> [TRY IT]:
Find the number of lines below in which the word "format" occurs. Write only that number.
*** Opening of MATERIAL PROVIDED ***
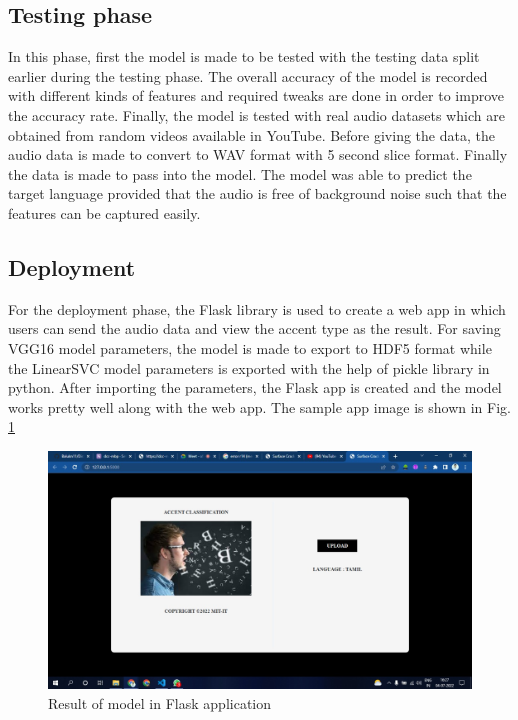 \documentclass[pdflatex]{sn-jnl}%
\theoremstyle{thmstyleone}%
\theoremstyle{thmstyletwo}%
\theoremstyle{thmstylethree}%
\begin{document}
\subsection{Testing phase}
In this phase, first the model is made to be tested with the testing data
split earlier during the testing phase. The overall accuracy of the model is recorded with different kinds of features and required tweaks are done in order to improve the accuracy rate. Finally, the model is tested with real audio datasets which are obtained from random videos available in YouTube. Before giving the data, the audio data is made to convert to WAV format with 5 second slice format. Finally the data is made to pass into the model. The model was able to predict the target language provided that the audio is free of background noise such that the features can be captured easily. 

\subsection{Deployment}
For the deployment phase, the Flask library is used to
create a web app in which users can send the audio data and
view the accent type as the result. For saving VGG16 model
parameters, the model is made to export to HDF5 format while
the LinearSVC model parameters is exported with the help of
pickle library in python. After importing the parameters, the
Flask app is created and the model works pretty well along
with the web app. The sample app image is shown in Fig. \ref{app-1}

\begin{figure}[htbp]
	\centerline{\includegraphics[scale=0.25]{app-1.jpg}}
	\caption{Result of model in Flask application}
	\label{app-1}
\end{figure}
\end{document}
*** Close of MATERIAL PROVIDED ***
> [ANSWER TO THE EXERCISE]:
2